Juliette Grange précise :

« Le républicanisme s’insurge aujourd’hui contre des nouvelles formes de féodalité économique et technologique et appelle à ne pas se satisfaire de la seule responsabilité individuelle et collective, mais de reconnaître qu’elle est politique. Il tiendra donc compte, par un travail juridique autant que politique, de la capacité qu’a de porter atteinte à ce bien commun une industrie (IN note : ou autres activités humaines) au pouvoir centuplé par la technique … Il ne s’agit pas de protéger la nature ou de lui donner un statut politique, mais de redéfinir des droits, déjà exprimés politiquement, qu’il faut seulement étendre et spécifier.... Si la domination (lobbying, corruption, collusion, délocalisation) et la résistance idéologique concertée du féodalisme économique excluent souvent actuellement cette expression politique, c’est cependant politiquement que la question doit être traitée ».

Il n’y a pas

« de droit de la Nature, pas plus d’ailleurs qu’à la Nature », mais il est question d’une « prise en considération d’un Bien commun dans le cadre politique : réguler politiquement l’économie préfigure un nouveau contrat social qui sera à la fois politique et écologique »
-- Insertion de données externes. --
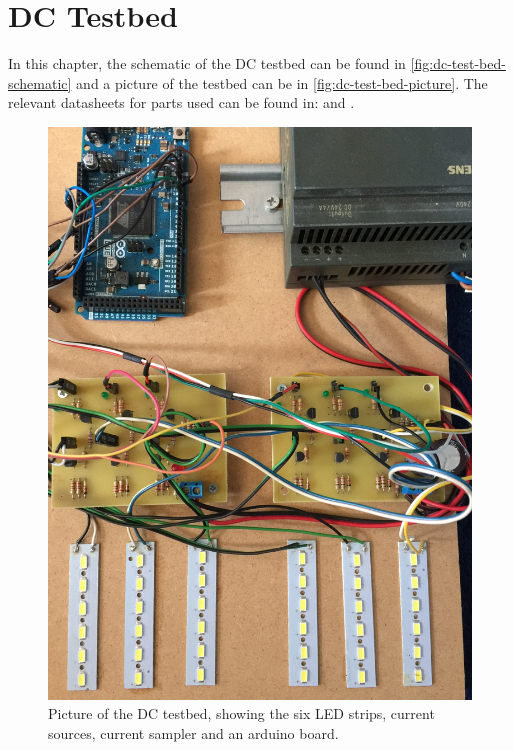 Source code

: 
\chapter{DC Testbed}
\label{app:dc-test-bed}

In this chapter, the schematic of the DC testbed can be found in \autoref{fig:dc-test-bed-schematic} and a picture of the testbed can be in \autoref{fig:dc-test-bed-picture}.
The relevant datasheets for parts used can be found in: \cite{2n3904-npn-transistor-datasheet} and \cite{bc556-pnp-transistor-datasheet}.

\begin{figure}
	\includegraphics[angle=0,width=\textwidth,height=.9\textheight,keepaspectratio]{chapters/appendix/dc-test-bed/dc-test-bed-picture.JPG}
	\caption{Picture of the DC testbed, showing the six LED strips, current sources, current sampler and an arduino board.}
	\label{fig:dc-test-bed-picture}
\end{figure}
L’écologie et l’environnement font donc directement partie du contrat social, car il existe une nouvelle espèce de « nature » dépendante de l’humanité (crée par l’agriculture, l’industrie) par laquelle l’empreinte écologique et la justice social sont étroitement liés.
Avec l’écologie politique il s’agit de protéger l’humain de lui même en faisant des Biens premiers des propriétés collectives d’un type particulier, afin de garantir les conditions du maintien de la vie future de l’humanité.
Dans ce contexte, l’auteur attend des scientifiques, sur la base de leur expertise et en tant que serviteurs du Bien public, un apport critique civique et précise que

« l’usage politique de l’application de certains aspects de la science ne fait pas partie de la science mais de la politique »

Préserver un monde commun viable et sûr pour les citoyens de demain … reste une affaire de politique générale et non d’expertise.
L’écologie politique républicaine de Juliette Grange veut clairement lier le destin de la nature à celui de l’humanité. Et vice-versa, sans doute.